EXERCISE DETAILS =>
If a line in the entries contains the word "Python", list it.
== RECORDS SHOWN
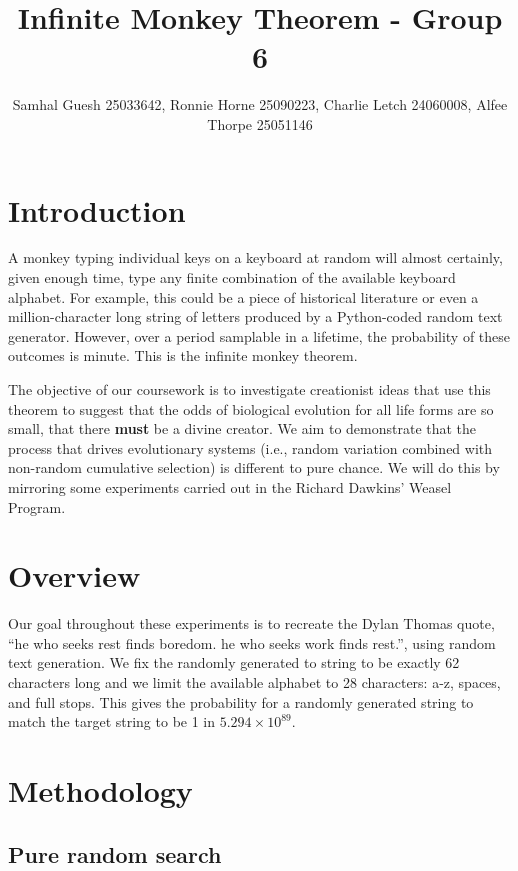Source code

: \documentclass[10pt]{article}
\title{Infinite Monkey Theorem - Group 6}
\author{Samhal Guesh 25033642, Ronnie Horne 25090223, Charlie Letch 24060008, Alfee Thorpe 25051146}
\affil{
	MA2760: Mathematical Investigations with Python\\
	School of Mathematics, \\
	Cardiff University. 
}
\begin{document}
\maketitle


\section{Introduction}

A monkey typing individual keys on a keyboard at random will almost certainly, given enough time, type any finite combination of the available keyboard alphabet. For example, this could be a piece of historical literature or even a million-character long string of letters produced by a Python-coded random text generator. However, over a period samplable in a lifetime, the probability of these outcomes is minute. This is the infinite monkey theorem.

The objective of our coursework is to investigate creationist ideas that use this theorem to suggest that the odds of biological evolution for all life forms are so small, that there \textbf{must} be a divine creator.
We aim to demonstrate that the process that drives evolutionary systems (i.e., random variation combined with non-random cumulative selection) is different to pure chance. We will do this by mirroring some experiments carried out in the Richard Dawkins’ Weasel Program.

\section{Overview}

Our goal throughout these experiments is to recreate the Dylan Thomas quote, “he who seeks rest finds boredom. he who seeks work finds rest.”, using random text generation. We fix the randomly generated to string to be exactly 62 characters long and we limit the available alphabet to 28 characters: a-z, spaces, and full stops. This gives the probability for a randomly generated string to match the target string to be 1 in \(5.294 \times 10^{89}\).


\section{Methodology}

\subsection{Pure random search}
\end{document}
====
EXPECTED ANSWER =>
	MA2760: Mathematical Investigations with Python\\
A monkey typing individual keys on a keyboard at random will almost certainly, given enough time, type any finite combination of the available keyboard alphabet. For example, this could be a piece of historical literature or even a million-character long string of letters produced by a Python-coded random text generator. However, over a period samplable in a lifetime, the probability of these outcomes is minute. This is the infinite monkey theorem.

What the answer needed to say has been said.